Bu gece, büyülü ışıklı ekranımızda oynaşan gölgeler büyük kentteki bir yaşam öyküsü anlatıyor.
Esta noite, as sombras tremeluzentes na nossa caixa mágica contam uma história sobre a vida na cidade.
Bazen de gölgeler olmalı, yoksa güneşi beğenmez olurduk. Elbette!
E por vezes a sombra é necessária para se poder apreciar o sol.
Koyu mavi gölgeler ve mor ormanlar içinden geçerek...
Através de sombras azuis e bosques purpúreos...
Mavi gölgeler ve mor ormanlar mıydı?
É sombras azuis e bosques purpúreos?
Yoksa mor ormanlar ve mavi gölgeler miydi, nasıldı?
Ou bosques purpúreos e sombras azuis, ou como é?

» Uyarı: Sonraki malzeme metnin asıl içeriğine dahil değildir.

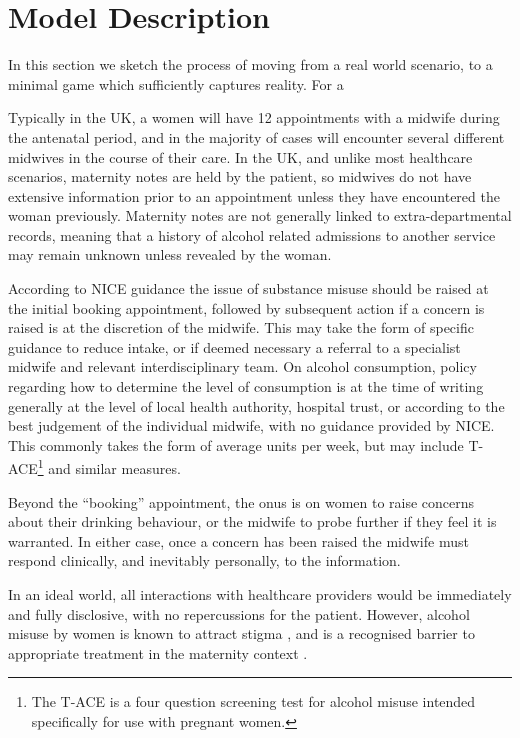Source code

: \section{Model Description}
\label{app:model_description}

In this section we sketch the process of moving from a real world scenario, to a minimal game which sufficiently captures reality. For a

Typically in the UK, a women will have 12 appointments with a midwife during the antenatal period, and in the majority of cases will encounter several different midwives \citep{Redshaw2014} in the course of their care. In the UK, and unlike most healthcare scenarios, maternity notes are held by the patient, so midwives do not have extensive information prior to an appointment unless they have encountered the woman previously. Maternity notes are not generally linked to extra-departmental records, meaning that a history of alcohol related admissions to another service may remain unknown unless revealed by the woman.

According to NICE guidance \citep{NICE2010a,NICE2010} the issue of substance misuse should be raised at the initial booking appointment, followed by subsequent action if a concern is raised is at the discretion of the midwife. This may take the form of specific guidance to reduce intake, or if deemed necessary a referral to a specialist midwife and relevant interdisciplinary team. On alcohol consumption, policy regarding how to determine the level of consumption is at the time of writing generally at the level of local health authority, hospital trust, or according to the best judgement of the individual midwife, with no guidance provided by NICE. This commonly takes the form of average units per week, but may include \ac{T-ACE}\footnote{The \ac{T-ACE} is a four question screening test for alcohol misuse intended specifically for use with pregnant women.} \citep{Sokol1989863} and similar measures. 

Beyond the \enquote{booking} appointment, the onus is on women to raise concerns about their drinking behaviour, or the midwife to probe further if they feel it is warranted. In either case, once a concern has been raised the midwife must respond clinically, and inevitably personally, to the information.

In an ideal world, all interactions with healthcare providers would be immediately and fully disclosive, with no repercussions for the patient. However, alcohol misuse by women is known to attract stigma \citep{Gomberg1988}, and is a recognised barrier to appropriate treatment in the maternity context \citep{NICE2010,Radcliffe2011}.

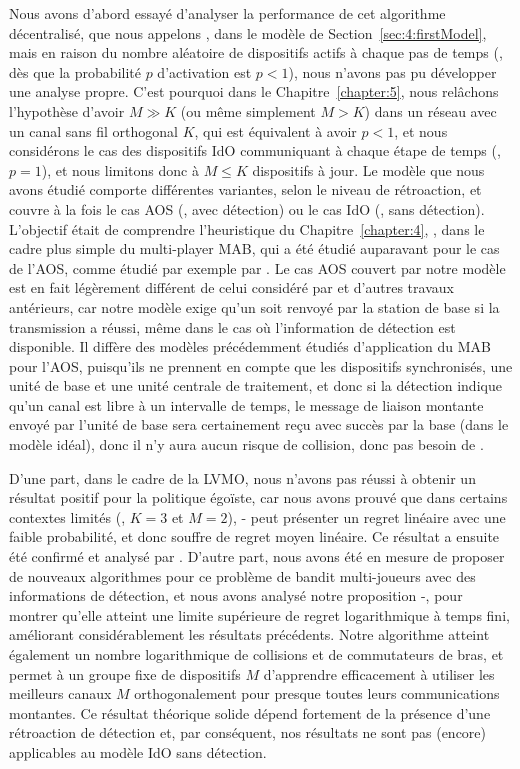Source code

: \begin{resume_fr}
Nous avons d'abord essayé d'analyser la performance de cet algorithme décentralisé, que nous appelons \Selfish, dans le modèle de Section~\ref{sec:4:firstModel},
mais en raison du nombre aléatoire de dispositifs actifs à chaque pas de temps (\ie, dès que la probabilité $p$ d'activation est $p < 1$), nous n'avons pas pu développer une analyse propre.
%
C'est pourquoi dans le Chapitre~\ref{chapter:5}, nous relâchons l'hypothèse d'avoir $M \gg K$ (ou même simplement $M > K$) dans un réseau avec un canal sans fil orthogonal $K$, qui est équivalent à avoir $p < 1$, et nous considérons le cas des dispositifs IdO communiquant à chaque étape de temps (\ie, $p=1$), et nous limitons donc à $M \leq K$ dispositifs à jour.
Le modèle que nous avons étudié comporte différentes variantes, selon le niveau de rétroaction, et couvre à la fois le cas AOS (\ie, avec détection) ou le cas IdO (\ie, sans détection).
L'objectif était de comprendre l'heuristique du Chapitre~\ref{chapter:4}, \Selfish, dans le cadre plus simple du multi-player MAB, qui a été étudié auparavant pour le cas de l'AOS, comme étudié par exemple par \cite{Zhao10,Anandkumar10,Anandkumar11}.
%
Le cas AOS couvert par notre modèle est en fait légèrement différent de celui considéré par \cite{Jouini10} et d'autres travaux antérieurs,
car notre modèle exige qu'un \Ack{} soit renvoyé par la station de base si la transmission a réussi, même dans le cas où l'information de détection est disponible.
Il diffère des modèles précédemment étudiés d'application du MAB pour l'AOS, puisqu'ils ne prennent en compte que les dispositifs synchronisés, une unité de base et une unité centrale de traitement, et donc si la détection indique qu'un canal est libre à un intervalle de temps, le message de liaison montante envoyé par l'unité de base sera certainement reçu avec succès par la base (dans le modèle idéal), donc il n'y aura aucun risque de collision, donc pas besoin de \Ack.


D'une part, dans le cadre de la LVMO, nous n'avons pas réussi à obtenir un résultat positif pour la politique égoïste, car nous avons prouvé que dans certains contextes limités (\eg, $K=3$ et $M=2$), \Selfish-\UCB{} peut présenter un regret linéaire avec une faible probabilité, et donc souffre de regret moyen linéaire.
Ce résultat a ensuite été confirmé et analysé par \cite{BoursierPerchet18}.
%
D'autre part, nous avons été en mesure de proposer de nouveaux algorithmes pour ce problème de bandit multi-joueurs avec des informations de détection, et nous avons analysé notre proposition \MCTopM-\klUCB, pour montrer qu'elle atteint une limite supérieure de regret logarithmique à temps fini, améliorant considérablement les résultats précédents.
Notre algorithme atteint également un nombre logarithmique de collisions et de commutateurs de bras, et permet à un groupe fixe de dispositifs $M$ d'apprendre efficacement à utiliser les meilleurs canaux $M$ orthogonalement pour presque toutes leurs communications montantes.
%
Ce résultat théorique solide dépend fortement de la présence d'une rétroaction de détection et, par conséquent, nos résultats ne sont pas (encore) applicables au modèle IdO sans détection.



\end{resume_fr}
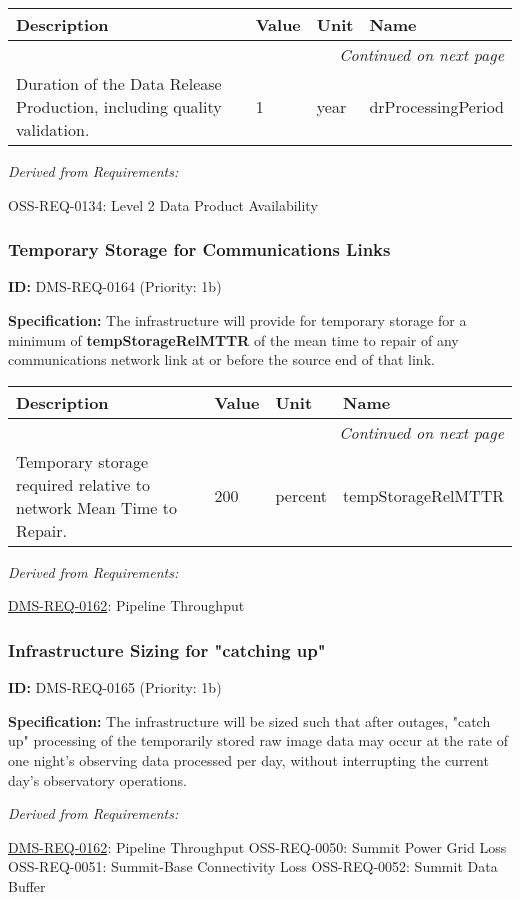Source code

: \documentclass[SE,toc,lsstdraft]{lsstdoc}
\makeatletter
\newcommand{\paramname}[1]{\hspace{0pt}#1}
\newcommand{\unitname}[1]{\hspace{0pt}#1}
\newenvironment{parameters}[0]{%
\setlength\LTleft{0pt}
\setlength\LTright{\fill}
\begin{small}
\begin{longtable}[]{|p{0.49\textwidth}|l|p{0.6in}|p{1.70in}@{}|}

\hline \textbf{Description} & \textbf{Value} & \textbf{Unit} & \textbf{Name} \\ \hline
\endhead

\hline \multicolumn{4}{r}{\emph{Continued on next page}} \\
\endfoot

\hline\hline
\endlastfoot
}{%
\hline
\end{longtable}
\end{small}
}
\makeatother
\begin{document}
\begin{parameters}
Duration of the Data Release Production, including quality validation.
&
1
&
\unitname{%
year
}
&
\paramname{%
drProcessingPeriod
} \\\hline
\end{parameters}

\emph{Derived from Requirements:}

OSS-REQ-0134:
Level 2 Data Product Availability \newline

\subsubsection{Temporary Storage for Communications Links}

\label{DMS-REQ-0164}
\textbf{ID:} DMS-REQ-0164 (Priority: 1b)

    \textbf{Specification: }The infrastructure will provide for temporary storage for a minimum of \textbf{tempStorageRelMTTR} of the mean time to repair of any communications network link at or before the source end of that link.

\begin{parameters}
Temporary storage required relative to network Mean Time to Repair.
&
200
&
\unitname{%
percent
}
&
\paramname{%
tempStorageRelMTTR
} \\\hline
\end{parameters}

\emph{Derived from Requirements:}

\hyperref[DMS-REQ-0162]{DMS-REQ-0162}:
Pipeline Throughput \newline

\subsubsection{Infrastructure Sizing for "catching up"}

\label{DMS-REQ-0165}
\textbf{ID:} DMS-REQ-0165 (Priority: 1b)

    \textbf{Specification: }The infrastructure will be sized such that after outages, "catch up" processing of the temporarily stored raw image data may occur at the rate of one night’s observing data processed per day, without interrupting the current day's observatory operations.

\emph{Derived from Requirements:}

\hyperref[DMS-REQ-0162]{DMS-REQ-0162}:
Pipeline Throughput \newline
OSS-REQ-0050:
Summit Power Grid Loss \newline
OSS-REQ-0051:
Summit-Base Connectivity Loss \newline
OSS-REQ-0052:
Summit Data Buffer \newline
\end{document}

Gölgeler, ışıklar, onun doğrusu bu.
Sombras, luz, não passa disso.
- Gölgeler Şehrine.
- Para "Hole ln The Wall".
Gölgeler Şehri.
"Hole ln The Wall"!
Bizi Gölgeler Şehrinde bulamazlar.
não podem fazer-nos mal em "Hole ln The Wall".
İzimizi kaybettirip Gölgeler Şehrinde buluşacağız.
Encontramo-nos em "Hole ln The Wall".
Gölgeler Şehri zapt edilemez.
"Hole ln The Wall" é impenetrável.
" Ayın dağları üzerinden, Gölgeler vadisine kadar,
" Transpondo as montanhas da Lua Descendo ao vale coberto
"Ayın dağları üzerinden Gölgeler Vadisine kadar"
" Transpondo as montanhas da lua Descendo ao vale tapado
" Ayın dağların üzerinden Gölgeler vadisine kadar
" Transpondo as montanhas da Lua Descendo ao vale tapado
Bu hüzün ışıktan çıkan gölgeler gibi unutulmayacak Umarım hatırlaman için kader bir gün senin yüzüne de gülecek
esta tristeza, nega-se ao ouvido como a penumbra à luz, queira o destino que possa voltar um dia, para recordar...
Onlar içi boş gölgeler.
Sombras sem substância.
Onlar gölgeler.
São sombras. Ilusões.
GÖLGELER ORDUSU
O EXÉRCITO DAS SOMBRAS
Elisa'yı gördüğümden beri, gölgeler kısalıyor,
Desde que vi a Elisa As sombras alongam-se
- Sadece gerçeği gölgeler.
- Só de omitir a verdade.
Gölgeler arasında seni arıyorum.
Procuro-te por entre as sombras.
Uşaklar dediğimiz gölgeler olmadan.
Sem as sombras a que chamamos criados.
Çünkü gölgeler onu korkutuyor.
Isso assusta-a. Sombras a mais.
Korkunç gölgeler görmeye başlarsın. Kırmızı gölgeler.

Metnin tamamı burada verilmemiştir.